Gustavo PÉrez Firmat

From: MY OWN PRIVATE CUBA: ESSAYS ON CUBAN LITERATURE AND CULTURE (2000)


In summer evenings, when I’m sitting on the porch of my home in Chapel Hill, looking at the fireflies flickering in the dark, two of the most famous verses in Cuban literature always pop into my head:

Dos patrias tengo yo: Cuba y la noche.
¿O son una las dos?

The Cuba inherent in cubanía is like Martí’s night -- a personal possession, an intimate passion, “algo que nos atrae y nos enamora,” to quote Fernando Ortiz one last time. I realize that when we think of patriotism we often visualize someone up on a podium making a speech -- just as I am doing now. But for me patriotism is what happens when nobody is looking. It is the speeches we give to an audience of one, the oye tú that we address to ourselves alone.

When I was a teenager growing up in Miami, I believed that there was only one way of being Cuban -- that of unrepentant batistianos like me and my family. Years later, I convinced myself that it was possible and desirable to transcend exile by construing Cubanness as an ethnicity rather than a nationality. I still believe that lo cubano can be an ethnicity, and I think this is being amply demonstrated by the younger generation of Cuban Americans, the self-described “Generation Ñ,” a lively group of twenty- and thirty-somethings who, as their magazine’s blurb phrases it, grew up with Santa Bárbara and Captain Kirk, with Álvarez Guedes and K.C. and the Sunshine Band. Although I marvel at the ease and elegance with which these young people shuttle back and forth between Planet Cuba and Team USA, I’m not sure that those of us who are older can do the same thing. At least I know I can’t. For me life on the hyphen remains less a synthesis than a see-saw. I don’t know how to keep my accent but lose the stress. Captain Kirk I’m familiar with, but who’s K.C. and the Sunshine Band?
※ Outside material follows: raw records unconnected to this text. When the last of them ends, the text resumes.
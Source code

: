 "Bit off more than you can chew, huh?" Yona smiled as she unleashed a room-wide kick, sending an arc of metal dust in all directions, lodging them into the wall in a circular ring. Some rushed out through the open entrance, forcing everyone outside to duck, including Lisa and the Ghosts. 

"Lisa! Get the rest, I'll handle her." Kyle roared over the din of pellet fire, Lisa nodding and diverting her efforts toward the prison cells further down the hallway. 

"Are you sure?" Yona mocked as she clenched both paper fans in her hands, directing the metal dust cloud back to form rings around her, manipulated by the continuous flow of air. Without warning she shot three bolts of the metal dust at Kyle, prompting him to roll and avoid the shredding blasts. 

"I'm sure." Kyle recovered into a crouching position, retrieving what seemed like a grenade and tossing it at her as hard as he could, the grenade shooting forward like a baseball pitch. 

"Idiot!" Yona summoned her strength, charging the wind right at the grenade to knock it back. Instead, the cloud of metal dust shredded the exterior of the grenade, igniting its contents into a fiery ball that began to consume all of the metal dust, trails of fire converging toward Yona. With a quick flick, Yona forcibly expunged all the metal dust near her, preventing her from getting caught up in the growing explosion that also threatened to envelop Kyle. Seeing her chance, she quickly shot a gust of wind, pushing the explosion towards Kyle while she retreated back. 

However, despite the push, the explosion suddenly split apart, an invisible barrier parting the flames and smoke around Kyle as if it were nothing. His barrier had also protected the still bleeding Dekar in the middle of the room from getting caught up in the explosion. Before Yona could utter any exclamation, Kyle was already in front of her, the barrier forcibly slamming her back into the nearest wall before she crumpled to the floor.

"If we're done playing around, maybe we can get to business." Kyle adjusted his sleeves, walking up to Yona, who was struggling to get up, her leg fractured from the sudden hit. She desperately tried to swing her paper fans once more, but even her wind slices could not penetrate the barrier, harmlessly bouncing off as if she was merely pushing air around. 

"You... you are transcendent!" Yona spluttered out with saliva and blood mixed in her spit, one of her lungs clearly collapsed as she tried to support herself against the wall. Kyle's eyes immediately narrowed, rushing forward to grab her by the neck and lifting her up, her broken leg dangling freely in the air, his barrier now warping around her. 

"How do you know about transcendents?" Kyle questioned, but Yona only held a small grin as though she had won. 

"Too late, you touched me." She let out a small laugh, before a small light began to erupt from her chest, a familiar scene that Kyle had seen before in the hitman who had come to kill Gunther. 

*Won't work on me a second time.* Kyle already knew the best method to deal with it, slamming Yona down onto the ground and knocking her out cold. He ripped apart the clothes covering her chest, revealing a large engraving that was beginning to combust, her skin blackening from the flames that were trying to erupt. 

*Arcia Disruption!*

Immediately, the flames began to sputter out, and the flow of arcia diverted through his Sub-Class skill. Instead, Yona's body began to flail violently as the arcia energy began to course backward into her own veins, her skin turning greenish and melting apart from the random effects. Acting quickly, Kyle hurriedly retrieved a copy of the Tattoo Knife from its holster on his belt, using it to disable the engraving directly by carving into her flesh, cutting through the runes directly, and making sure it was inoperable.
Although I live for the day when Cuba will emerge from its long historical nightmare, I fear that it will have happened too late. I know that when our day finally does come, I will rejoice for myself and for my parents and for the Cuban people, but I also anticipate that my celebration will be tinged with sadness, perhaps even with bitterness, because there are countless Cubans, on both sides of the Florida Straits, and also within them, for whom that day will not change anything. I need to repeat here something I have said before: Miami is a Cuban city not because of the Cubans who live here but because of the Cubans who have died here. The living can always move away; it is the dead who are a city’s truly permanent residents, for once they stop living here, they never stop living here. That’s the reason why, even in the middle of the day, Cuba remains for me a nocturnal homeland, “Cuba y la noche.”As the years go by, and as unrelenting, unregenerate gusanos like myself begin to look more and more like bichos raros, even in Miami, and as the enigma of being Cuban feels more and more like the stigma of being Cuban, especially in certain academic circles, I continue to take solace and sanctuary in the Cuba of cubanía, a homeland one cannot leave or lose. There’s another line of poetry that I like to whisper to myself in the dark. It comes from Poema mío (1946), a book by Eugenio Florit. The poem is entitled “Ultimo verso” and it says simply:

Descansaré a la sombra de mi estrella.

Mi estrella: the single, solitary star on the flag of my own private Cuba.